American Gothic F. Wood |
Forcément, on nage en pleine fiction. Mauméjean prend plaisir à rendre vraisemblable des personnages purement imaginaires. Ainsi, pour décrire le fameux Daryl Leyland, il s'est inspiré du peintre et écrivain Henry Darger. Le véritable auteur de Mother Goose n'existe pas. quant à Max Van Doren, il est décrit comme un débile léger, inconscient de son talent artistique, incapable d'ailleurs de toute originalité, car il puise ses collages et ses couleurs (aux Crayola) à partir d'images déjà existantes. N'empêche que ses illustrations "collent" avec le texte de Leyland et en arrière plan, avec la construction patchwork voulue par Mauméjean.
"Au premier abord, le manuscrit tenait à la fois du livre d'heures médiéval et du journal clinique. Une sorte de thérapie sensée libérer les patients d eleurs obsessions par les dessins et les mots. Quelque chose de trsè intime, et de totalement impersonnel."
Impersonnel, tel est le mot qui pourrait définir le personnage central inventé par l'auteur. En effet, Leyland est un être insaisissable, incroyablement neutre dans le peu d'entretiens accordés.
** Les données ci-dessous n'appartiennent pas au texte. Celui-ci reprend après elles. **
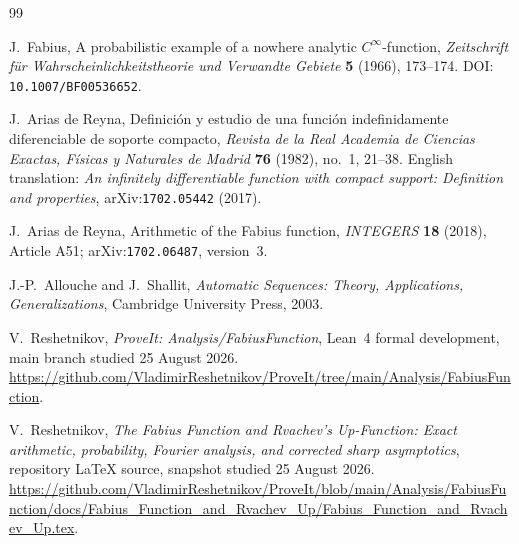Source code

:\documentclass[11pt,oneside]{article}
\theoremstyle{definition}
\theoremstyle{remark}
\begin{document}
\renewcommand{\refname}{Dossier references}
\begin{thebibliography}{99}

J.~Fabius,
\newblock A probabilistic example of a nowhere analytic $C^\infty$-function,
\newblock \emph{Zeitschrift für Wahrscheinlichkeitstheorie und Verwandte Gebiete}
  \textbf{5} (1966), 173--174.
\newblock DOI: \nolinkurl{10.1007/BF00536652}.

J.~Arias de Reyna,
\newblock Definición y estudio de una función indefinidamente diferenciable de
  soporte compacto,
\newblock \emph{Revista de la Real Academia de Ciencias Exactas, Físicas y
  Naturales de Madrid} \textbf{76} (1982), no.~1, 21--38.
\newblock English translation: \emph{An infinitely differentiable function with
  compact support: Definition and properties}, arXiv:\nolinkurl{1702.05442} (2017).

J.~Arias de Reyna,
\newblock Arithmetic of the Fabius function,
\newblock \emph{INTEGERS} \textbf{18} (2018), Article A51;
  arXiv:\nolinkurl{1702.06487}, version~3.

J.-P.~Allouche and J.~Shallit,
\newblock \emph{Automatic Sequences: Theory, Applications, Generalizations},
\newblock Cambridge University Press, 2003.

V.~Reshetnikov,
\newblock \emph{ProveIt: Analysis/FabiusFunction},
\newblock Lean~4 formal development, main branch studied 25 August 2026.
\newblock \url{https://github.com/VladimirReshetnikov/ProveIt/tree/main/Analysis/FabiusFunction}.

V.~Reshetnikov,
\newblock \emph{The Fabius Function and Rvachev's Up-Function: Exact arithmetic,
  probability, Fourier analysis, and corrected sharp asymptotics},
\newblock repository LaTeX source, snapshot studied 25 August 2026.
\newblock \url{https://github.com/VladimirReshetnikov/ProveIt/blob/main/Analysis/FabiusFunction/docs/Fabius_Function_and_Rvachev_Up/Fabius_Function_and_Rvachev_Up.tex}.

\end{thebibliography}


\renewcommand{\arraystretch}{1}


\clearpage
\end{document}
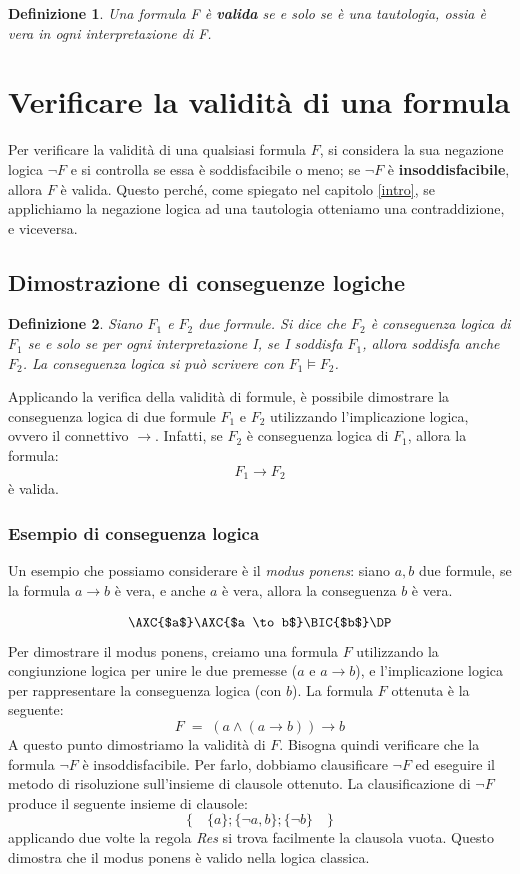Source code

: \documentclass[a4paper,12pt]{report}
\newtheorem{definition}{Definizione}[section]
\begin{document}
\begin{definition}
    Una formula F è \textbf{valida} se e solo se è una tautologia, ossia è vera in ogni interpretazione di F.
\end{definition}

\section{Verificare la validità di una formula}
Per verificare la validità di una qualsiasi formula $F$, si considera la sua negazione logica $\lnot F$ e si controlla se essa è soddisfacibile o meno; se $\lnot F$ è \textbf{insoddisfacibile}, allora $F$ è valida. Questo perché, come spiegato nel capitolo \ref{intro}, se applichiamo la negazione logica ad una tautologia otteniamo una contraddizione, e viceversa.

\subsection{Dimostrazione di conseguenze logiche}

\begin{definition}
    Siano $F_1$ e $F_2$ due formule. Si dice che $F_2$ è conseguenza logica di $F_1$ se e solo se per ogni interpretazione I, se I soddisfa $F_1$, allora soddisfa anche $F_2$. La conseguenza logica si può scrivere con $F_1 \models F_2$.
\end{definition}
Applicando la verifica della validità di formule, è possibile dimostrare la conseguenza logica di due formule $F_1$ e $F_2$ utilizzando l'implicazione logica, ovvero il connettivo $\to$. Infatti, se $F_2$ è conseguenza logica di $F_1$, allora la formula:
\[
    F_1 \to F_2
\]
è valida.
\subsubsection{Esempio di conseguenza logica}
Un esempio che possiamo considerare è il \emph{modus ponens}: siano $a, b$ due formule, se la formula $a \to b$ è vera, e anche $a$ è vera, allora la conseguenza $b$ è vera.

\[
    \AXC{$a$}
    \AXC{$a \to b$}
    \RightLabel{Modus ponens}
    \BIC{$b$}
    \DP
\]
Per dimostrare il modus ponens, creiamo una formula $F$ utilizzando la congiunzione logica per unire le due premesse ($a$ e $a \to b$), e l'implicazione logica per rappresentare la conseguenza logica (con $b$). La formula $F$ ottenuta è la seguente:
\[
    F \; = \; (a \land (a \to b)) \to b
\]
A questo punto dimostriamo la validità di $F$. Bisogna quindi verificare che la formula $\lnot F$ è insoddisfacibile. Per farlo, dobbiamo clausificare $\lnot F$ ed eseguire il metodo di risoluzione sull'insieme di clausole ottenuto. La clausificazione di $\lnot F$ produce il seguente insieme di clausole:
\[
    \{\quad \{a\}; \{\lnot a, b\}; \{\lnot b\} \quad\}
\]
applicando due volte la regola \emph{Res} si trova facilmente la clausola vuota. Questo dimostra che il modus ponens è valido nella logica classica.
\end{document}
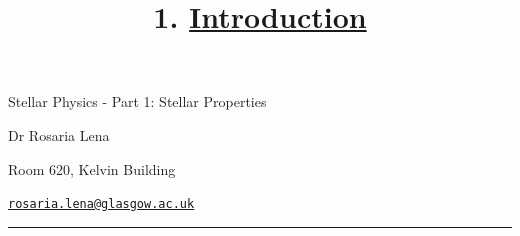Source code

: \documentclass[
  letterpaper,
  DIV=11,
  numbers=noendperiod]{scrartcl}
\title{1. \protect\hyperlink{toc0_}{Introduction}}
\author{}
\date{}
\begin{document}
\maketitle
\ifdefined\Shaded\renewenvironment{Shaded}{\begin{tcolorbox}[enhanced, boxrule=0pt, frame hidden, interior hidden, borderline west={3pt}{0pt}{shadecolor}, breakable, sharp corners]}{\end{tcolorbox}}\fi

Stellar Physics - Part 1: Stellar Properties

Dr Rosaria Lena

Room 620, Kelvin Building

\href{mailto:rosaria.lena@glasgow.ac.uk}{\nolinkurl{rosaria.lena@glasgow.ac.uk}}

\begin{center}\rule{0.5\linewidth}{0.5pt}\end{center}
\end{document}
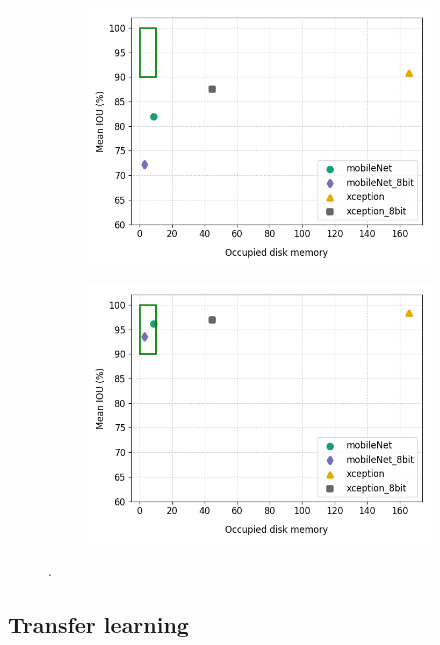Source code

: \begin{figure}[!htb]
\begin{subfigure}{.5\textwidth}
			\includegraphics[width=1\linewidth]{images/q_mem_v_shape}
		\end{subfigure}
		\begin{subfigure}{.5\textwidth}
			\centering
			\includegraphics[width=1\linewidth]{images/q_mem_v_bin}
		\end{subfigure}
		\caption{.}
		\label{Fig:quant}
	\end{figure}

\subsection{Transfer learning}

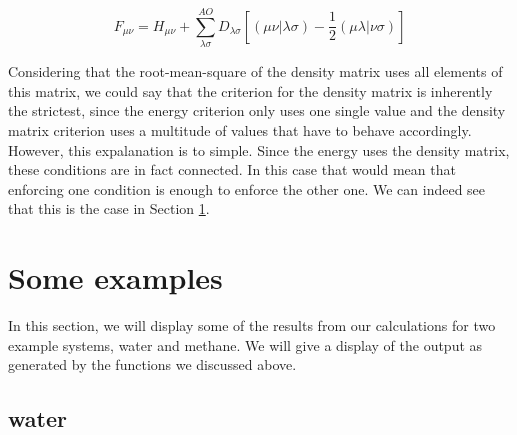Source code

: \begin{equation} \label{eq: fock-matrix}
     F_{\mu\nu} = H_{\mu\nu} + \sum^{AO}_{\lambda\sigma}D_{\lambda\sigma}[(\mu\nu|\lambda\sigma) - \frac{1}{2}(\mu\lambda|\nu\sigma)]
 \end{equation}

Considering that the root-mean-square of the density matrix uses all elements of 
this matrix, we could say that the criterion for the density matrix is inherently
the strictest, since the energy criterion only uses one single value and the 
density matrix criterion uses a multitude of values that have to behave 
accordingly. However, this expalanation is to simple. Since the energy uses 
the density matrix, these conditions are in fact connected. In this case that 
would mean that enforcing one condition is enough to enforce the other one. 
We can indeed see that this is the case in Section \ref{sec: examples}. 

 
 \section{Some examples}
 \label{sec: examples}
 In this section, we will display some of the results from our calculations for 
 two example systems, water and methane. We will give a display of the output as 
 generated by the functions we discussed above.
 
 \subsection{water}
 \label{subsec:water}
Il renoue avec une tradition anglo-saxonne, celle du cercle de raconteurs, point final. "Nul besoin de travestissement à la L. Franck Baum chez Leyland. Il parle de l'enfance sans fard." N'a-t-il pas connu aussi l'abandon, la solitude et la violence lors de ses jeunes années?
Pour couronner le tout, son épitaphe marque à jamais la complexité de l'auteur: "sa vie comme son œuvre fut une fiction complexe, une énigme élaborée, un canular littéraire, dense et allusif" .Tout est dit.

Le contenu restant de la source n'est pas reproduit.